Now, we have accusations and counter accusations centered on the one time icon, Ahmed Nassir, and the high-handed and arrogant, Suim Ogbamichael. In the meantime, the rank and file of ELF-RC is busy marketing this bitter divisions and break ups to their grassroots, notably by disclosing old grudges that they think would be helpful at tarnishing the image of the other group. For example, Ahmed Nassir is now being accused of failing ELF in 19981, fact ELF members knew back then. Moreover, Ahmed Nassir is being accused of longing for power, being inconsistent, and a drifter, a fact we have known for a long time. The truth is blaming and spilling the beans during crisis is a typical argument among ELF rival groups. Prior to this showdown and split, Ahmed Nassir was the most highly regarded and the most shining leader in ELF-RC. Now, suddenly and impetuously he is a whole of nothing because he declared he is joining ENA as a splinter group. It doesn't add up a bit. There are seems no merit to it considering the overall an ongoing crisis of ELF-RC. I am not defending Nassir in any form or shape here. I am trying to understand the intricacies of trust and faith of ELF-RC people beneath the surface. In fact, Ahmed Nassir has as much right as any other ELF leader to establish his own group. Who said he couldn’t. That wouldn’t be right in the land of ELF. As sad, frivolous, and barren as it is, curving out your own group has been a valuable political weapon for ELF leaders.
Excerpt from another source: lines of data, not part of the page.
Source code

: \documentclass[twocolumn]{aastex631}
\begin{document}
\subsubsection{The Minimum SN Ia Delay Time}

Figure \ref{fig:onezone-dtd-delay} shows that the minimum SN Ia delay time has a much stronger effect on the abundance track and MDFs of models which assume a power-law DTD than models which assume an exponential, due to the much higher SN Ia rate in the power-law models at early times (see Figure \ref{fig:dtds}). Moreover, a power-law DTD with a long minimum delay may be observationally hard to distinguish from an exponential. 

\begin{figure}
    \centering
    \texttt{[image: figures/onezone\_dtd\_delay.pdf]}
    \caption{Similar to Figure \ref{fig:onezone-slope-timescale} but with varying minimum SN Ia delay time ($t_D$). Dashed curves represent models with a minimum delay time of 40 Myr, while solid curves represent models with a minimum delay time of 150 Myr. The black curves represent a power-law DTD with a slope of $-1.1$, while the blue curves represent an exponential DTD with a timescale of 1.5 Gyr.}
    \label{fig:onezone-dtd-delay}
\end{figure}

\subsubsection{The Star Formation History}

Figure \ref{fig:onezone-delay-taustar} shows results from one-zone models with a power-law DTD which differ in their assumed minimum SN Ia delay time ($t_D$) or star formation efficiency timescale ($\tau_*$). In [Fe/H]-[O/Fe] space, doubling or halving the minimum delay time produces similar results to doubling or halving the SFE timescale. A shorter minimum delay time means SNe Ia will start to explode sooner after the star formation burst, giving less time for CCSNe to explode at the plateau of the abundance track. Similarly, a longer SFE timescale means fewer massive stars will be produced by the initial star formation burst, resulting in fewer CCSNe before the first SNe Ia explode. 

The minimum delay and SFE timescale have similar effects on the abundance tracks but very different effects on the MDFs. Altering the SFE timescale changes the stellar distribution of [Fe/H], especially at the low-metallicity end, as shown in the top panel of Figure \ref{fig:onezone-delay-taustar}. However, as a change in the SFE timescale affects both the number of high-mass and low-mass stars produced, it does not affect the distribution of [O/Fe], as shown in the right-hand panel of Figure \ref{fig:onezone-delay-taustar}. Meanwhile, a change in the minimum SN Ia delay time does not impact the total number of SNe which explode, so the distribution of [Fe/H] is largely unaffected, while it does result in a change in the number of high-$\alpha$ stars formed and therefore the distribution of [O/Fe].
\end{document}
The Nassir side accused Sium, the chairman of ELF-RC, of being dogmatic, haughty, and controlling. In addition, they accused Suim of positioning himself permanently to hold tight onto power by appointing his political buddies to high profile positions. The fact is, Suim grew faster through the rank and file of the old ELF than anybody else. He became the mouthpiece of ELF leaders in campaigning against the grassroots movement in 1977. He was one of the promoters of the infamous political campaign dubbed “HA Hu Bel Falulay” which brought the democratic movement of ELF to a complete collapse in 1977. On a serious note, Suim is not a new breed. It is a sham and pretentious to portray Suim as a contemporary leader. His political résumé is equally as bad or worse as Ahmed Nasser’s.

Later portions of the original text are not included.